7 August, 2025
china-s-solar-industry-faces-crisis-with-60-billion-losses

China’s solar sector is grappling with a significant downturn, resulting in losses estimated at $60 billion in 2023. Major firms, including Longi Green Energy, Trina Solar, Jinko Solar, JA Solar, and Tongwei, collectively laid off approximately 87,000 employees, accounting for nearly one-third of their workforce. This drastic reduction highlights the impact of aggressive price wars and excess production capacity within the industry.

The situation unfolded as China’s solar industry, once viewed as a vital component for economic growth, began to struggle with falling prices and weak demand. A recent analysis by Reuters indicates that the world currently produces twice as many solar panels annually as it consumes, with the majority manufactured in China. This overcapacity has resulted in a fierce competition that has driven prices down and led to significant financial losses for manufacturers.

According to Cheng Wang, an analyst at Morningstar, the industry has faced challenges since the end of 2023, which have only intensified into 2024 and are expected to worsen in 2025. “The downturn has been relentless,” Wang noted, emphasizing the severity of the crisis.

The reported layoffs reflect a combination of forced reductions and voluntary departures, as companies imposed cuts to pay and working hours in an effort to mitigate financial losses. Notably, these layoffs are politically sensitive in China, where maintaining employment levels is closely tied to social stability. Despite the extensive job cuts, many companies have not publicly acknowledged the layoffs, with Longi being the only firm to report a 5% reduction in its workforce.

Industry Response and Future Prospects

Over the past year, more than 40 solar firms have either delisted, gone bankrupt, or been acquired, according to a report from the photovoltaic industry association. The situation has been exacerbated by government initiatives that previously funneled resources into the solar sector, diverting them from the struggling property market. As a result, manufacturers expanded their production capabilities rapidly between 2020 and 2023, leading to a significant decline in panel prices.

Industry experts are now calling for a drastic reduction in manufacturing capacity. GCL, a leading polysilicon producer, announced plans to establish a coalition resembling OPEC, aimed at managing prices and supply. This initiative includes a 50 billion yuan fund designed to acquire and shut down a substantial portion of the industry’s lower-quality production facilities.

In early July, President Xi Jinping urged an end to “disorderly price competition,” emphasizing the need for stability within the solar sector. Subsequently, the Ministry of Industry and Information Technology committed to addressing capacity issues and curbing outdated production lines. While the government has not specified a timeline for these changes, sources indicate that officials are keen to tackle the problem before the conclusion of the current five-year plan.

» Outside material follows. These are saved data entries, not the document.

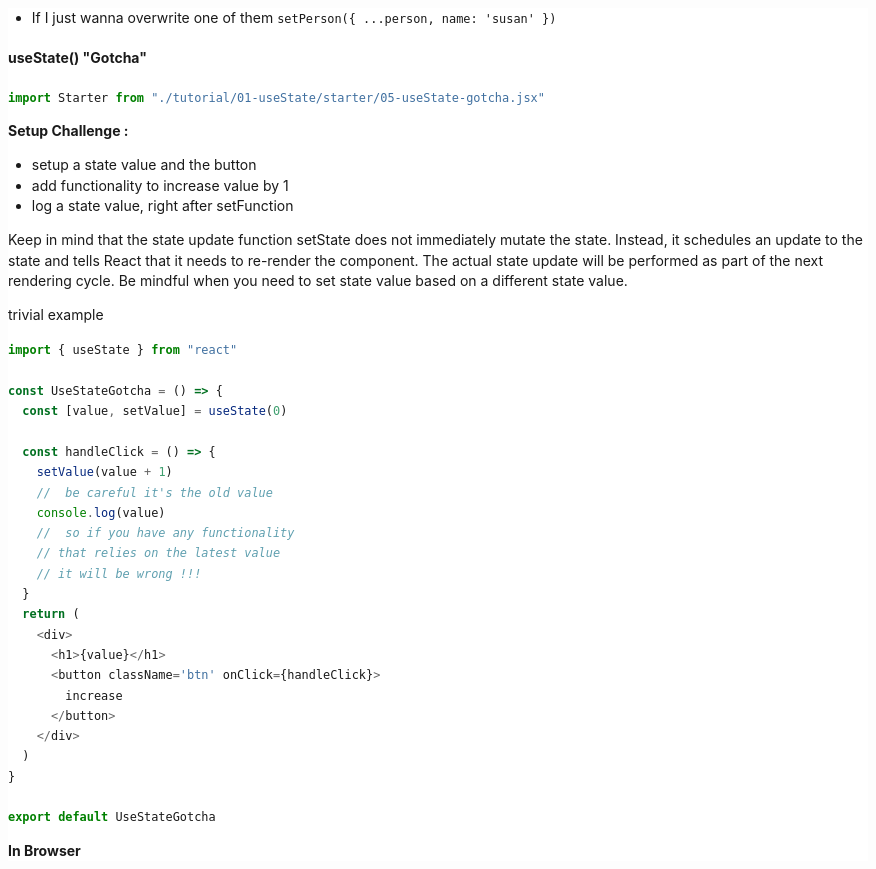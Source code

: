 - If I just wanna overwrite one of them `setPerson({ ...person, name: 'susan' })`

#### useState() "Gotcha"

```js
import Starter from "./tutorial/01-useState/starter/05-useState-gotcha.jsx"
```

**Setup Challenge :**

- setup a state value and the button
- add functionality to increase value by 1
- log a state value, right after setFunction

Keep in mind that the state update function setState does not immediately mutate the state. Instead, it schedules an update to the state and tells React that it needs to re-render the component. The actual state update will be performed as part of the next rendering cycle. Be mindful when you need to set state value based on a different state value.

trivial example

```js
import { useState } from "react"

const UseStateGotcha = () => {
  const [value, setValue] = useState(0)

  const handleClick = () => {
    setValue(value + 1)
    //  be careful it's the old value
    console.log(value)
    //  so if you have any functionality
    // that relies on the latest value
    // it will be wrong !!!
  }
  return (
    <div>
      <h1>{value}</h1>
      <button className='btn' onClick={handleClick}>
        increase
      </button>
    </div>
  )
}

export default UseStateGotcha
```

**In Browser**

Nevertheless, analysts suggest that local governments may hesitate to enforce strict measures against overcapacity. Many officials are evaluated based on job preservation and economic growth, making them reluctant to sacrifice local enterprises for broader government goals. This reluctance was evident when a board member from a solar company in Anhui province revealed that new manufacturing projects were still being initiated despite calls for a halt from the National Development and Reform Commission (NDRC).

The Bigger Picture

The scale of the required adjustments is substantial. Analysts predict that eliminating 20-30% of existing manufacturing capacity is essential for companies to return to profitability. Jefferies analyst Alan Lau remarked that the financial losses in the solar sector mirror those seen in the real estate industry, which is significantly larger and also experiencing crisis conditions.

As the solar industry continues to contend with these challenges, the broader implications for China’s economy cannot be overlooked. The current situation serves as a stark reminder of the risks associated with central planning and rapid expansion without sustainable demand.

The unfolding crisis within China’s solar industry not only affects the companies involved but also poses a significant challenge to the country’s economic stability. As the government seeks to implement corrective measures, the path forward remains uncertain, leaving many in the industry questioning how long it will take to recover from this unprecedented downturn.